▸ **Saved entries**
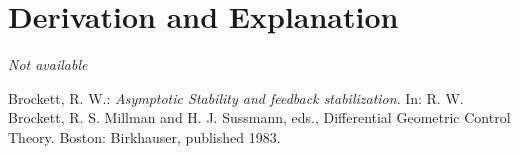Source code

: \documentclass[10pt,a4paper]{article}
\begin{document}
	
	\section{Derivation and Explanation} %
	
	\textit{Not available}
	
	
	\begin{thebibliography}{10}		
		Brockett, R. W.: 
		\textit{Asymptotic Stability and feedback stabilization}. In: R. W. Brockett, R. S. Millman and H. J. Sussmann, eds., Differential Geometric Control Theory. Boston: Birkhauser, published 1983.
	\end{thebibliography}
\end{document}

▸ **DIRECTIONS**
All entries above should be returned exactly, apart from their pictures.

▸ **RESULT OF THE TASK**
Source code

: \documentclass[10pt,a4paper]{article}
\begin{document}
	
	\section{Derivation and Explanation} %
	
	\textit{Not available}
	
	
	\begin{thebibliography}{10}		
		Brockett, R. W.: 
		\textit{Asymptotic Stability and feedback stabilization}. In: R. W. Brockett, R. S. Millman and H. J. Sussmann, eds., Differential Geometric Control Theory. Boston: Birkhauser, published 1983.
	\end{thebibliography}
\end{document}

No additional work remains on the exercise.